For structural studies, careful attention to calcium conditions is essential, as demonstrated in crystallization studies of apo-S100Z . Removing calcium completely for apo-structure studies or ensuring precise calcium concentrations for holo-structure investigations is critical for meaningful results.

What experimental approaches are recommended for investigating S100Z function in cellular systems?

When investigating S100Z function, researchers should consider multiple complementary approaches:

• Immunohistochemistry: Successfully used to identify S100Z expression patterns in tissues, particularly useful for studying distribution in specialized tissues like olfactory epithelium

• Protein-Protein Interaction Studies:

  • Co-immunoprecipitation to identify binding partners

  • Yeast two-hybrid screening for detecting potential interactions

  • Surface plasmon resonance (SPR) to quantify binding affinities

• Calcium-Binding Studies:

  • Isothermal titration calorimetry (ITC) to determine binding affinities

  • Circular dichroism (CD) spectroscopy to monitor structural changes upon calcium binding

• Functional Assays:

  • Cell-based assays focusing on known S100 protein functions (regulation of cell proliferation, differentiation, migration)

  • Investigation of potential roles in inflammatory responses and cancer pathways

For cellular localization studies, both standard immunofluorescence and advanced microscopy techniques can provide insights into S100Z distribution and potential calcium-dependent relocalization events.
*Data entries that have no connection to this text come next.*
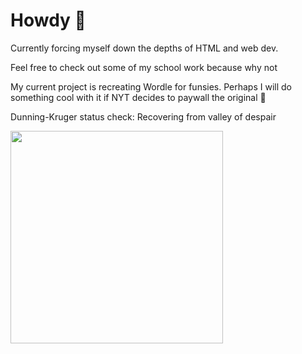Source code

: # Howdy 👋

Currently forcing myself down the depths of HTML and web dev.

Feel free to check out some of my school work because why not

My current project is recreating Wordle for funsies. Perhaps I will do something cool with it if NYT decides to paywall the original 👀

Dunning-Kruger status check: Recovering from valley of despair

<img src="https://upload.wikimedia.org/wikipedia/commons/thumb/4/46/Dunning%E2%80%93Kruger_Effect_01.svg/1231px-Dunning%E2%80%93Kruger_Effect_01.svg.png" width="340px">

<!--
**jackdevillier/jackdevillier** is a ✨ _special_ ✨ repository because its `README.md` (this file) appears on your GitHub profile.

Here are some ideas to get you started:

- 🔭 I’m currently working on ...
- 🌱 I’m currently learning ...
- 👯 I’m looking to collaborate on ...
- 🤔 I’m looking for help with ...
- 💬 Ask me about ...
- 📫 How to reach me: ...
- 😄 Pronouns: ...
- ⚡ Fun fact: ...
-->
How can researchers effectively study S100Z expression patterns in human tissues?

Investigating S100Z expression patterns requires careful methodological considerations:

• Tissue Selection: Based on current knowledge, focus should include:

  • Olfactory epithelium and related sensory tissues

  • Tissues associated with inflammatory responses

  • Cancer tissues showing altered S100 protein expression

• Detection Methods:

  • RNA analysis (qPCR, RNA-seq) for transcript expression

  • Protein detection using specific antibodies validated for human S100Z (118 antibodies are reportedly available)
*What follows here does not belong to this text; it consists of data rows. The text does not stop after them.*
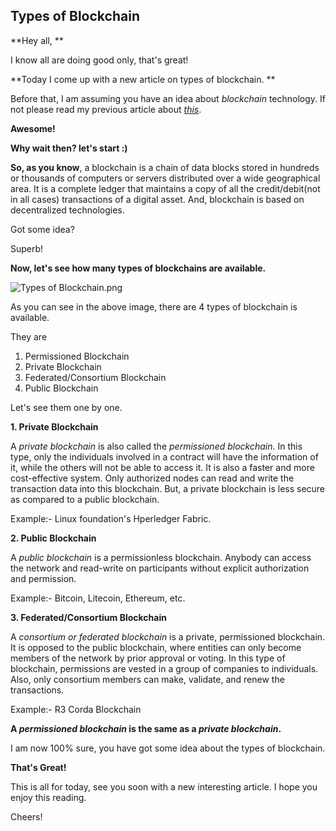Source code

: ## Types of Blockchain

**Hey all, **

I know all are doing good only, that's great!

**Today I come up with a new article on types of blockchain. **

Before that, I am assuming you have an idea about *blockchain* technology. If not please read my previous article about [*this*](https://medium.com/coinmonks/so-whats-the-blockchain-actually-is-254bd0f6e19). 

**Awesome!**

**Why wait then? let's start :)**

**So, as you know**, a blockchain is a chain of data blocks stored in hundreds or thousands of computers or servers distributed over a wide geographical area. It is a complete ledger that maintains a copy of all the credit/debit(not in all cases) transactions of a digital asset. And, blockchain is based on decentralized technologies. 

Got some idea? 

Superb!

**Now, let's see how many types of blockchains are available.** 


![Types of Blockchain.png](https://cdn.hashnode.com/res/hashnode/image/upload/v1649351601703/ZXIfPsNSJ.png)

As you can see in the above image, there are 4 types of blockchain is available. 

They are 

1. Permissioned Blockchain
2. Private Blockchain
3. Federated/Consortium Blockchain
4. Public Blockchain

Let's see them one by one. 

**1. Private Blockchain**

A *private blockchain* is also called the *permissioned blockchain*. In this type, only the individuals involved in a contract will have the information of it, while the others will not be able to access it. It is also a faster and more cost-effective system. Only authorized nodes can read and write the transaction data into this blockchain. But, a private blockchain is less secure as compared to a public blockchain. 

Example:- Linux foundation's Hperledger Fabric. 

**2. Public Blockchain**

A *public blockchain* is a permissionless blockchain. Anybody can access the network and read-write on participants without explicit authorization and permission. 

Example:- Bitcoin, Litecoin, Ethereum, etc.

**3. Federated/Consortium Blockchain**

A *consortium or federated blockchain* is a private, permissioned blockchain. It is opposed to the public blockchain, where entities can only become members of the network by prior approval or voting. In this type of blockchain, permissions are vested in a group of companies to individuals. Also, only consortium members can make, validate, and renew the transactions. 

Example:- R3 Corda Blockchain

**A *permissioned blockchain* is the same as a *private blockchain*.** 

I am now 100% sure, you have got some idea about the types of blockchain. 

**That's Great!**

This is all for today, see you soon with a new interesting article. I hope you enjoy this reading. 

Cheers!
  • In situ hybridization to identify cell-specific expression patterns

• Controls and Validation:

  • Use of markers for specific cell types (as done in the Xenopus study with TP63 and cytokeratin type II to distinguish cell types)
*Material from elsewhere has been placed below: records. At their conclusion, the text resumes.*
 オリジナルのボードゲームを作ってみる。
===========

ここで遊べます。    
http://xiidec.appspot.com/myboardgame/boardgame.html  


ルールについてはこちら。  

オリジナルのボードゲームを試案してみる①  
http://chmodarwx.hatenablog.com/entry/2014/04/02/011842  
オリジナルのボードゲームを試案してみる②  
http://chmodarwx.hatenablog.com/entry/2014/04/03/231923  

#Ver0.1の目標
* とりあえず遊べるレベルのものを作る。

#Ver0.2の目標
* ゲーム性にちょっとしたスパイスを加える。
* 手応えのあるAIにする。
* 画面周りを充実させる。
  • Comparison with other S100 family members to establish specificity

  • Inclusion of known positive and negative control tissues

The approach used in the Xenopus study, combining whole mount and slice preparations with multiple markers for cell identification, provides a methodological framework that can be adapted for human tissue studies .

What evidence links S100Z to cancer and inflammatory conditions?

While S100Z remains less characterized than other S100 family members, emerging research suggests potential roles in pathological conditions:

• Research has linked S100Z to conditions including cancer and inflammatory diseases

• Alterations in S100Z expression or function may influence cancer cell behavior

• Other S100 family members are well-established biomarkers and functional contributors to cancer progression and inflammation

Further investigations are needed to establish:

• The specific cancer types where S100Z plays significant roles

• Mechanisms by which S100Z contributes to pathological processes

• Potential utility as a diagnostic or prognostic biomarker

• Therapeutic implications of targeting S100Z in disease contexts

How do intrinsically disordered regions of S100Z contribute to its functional diversity?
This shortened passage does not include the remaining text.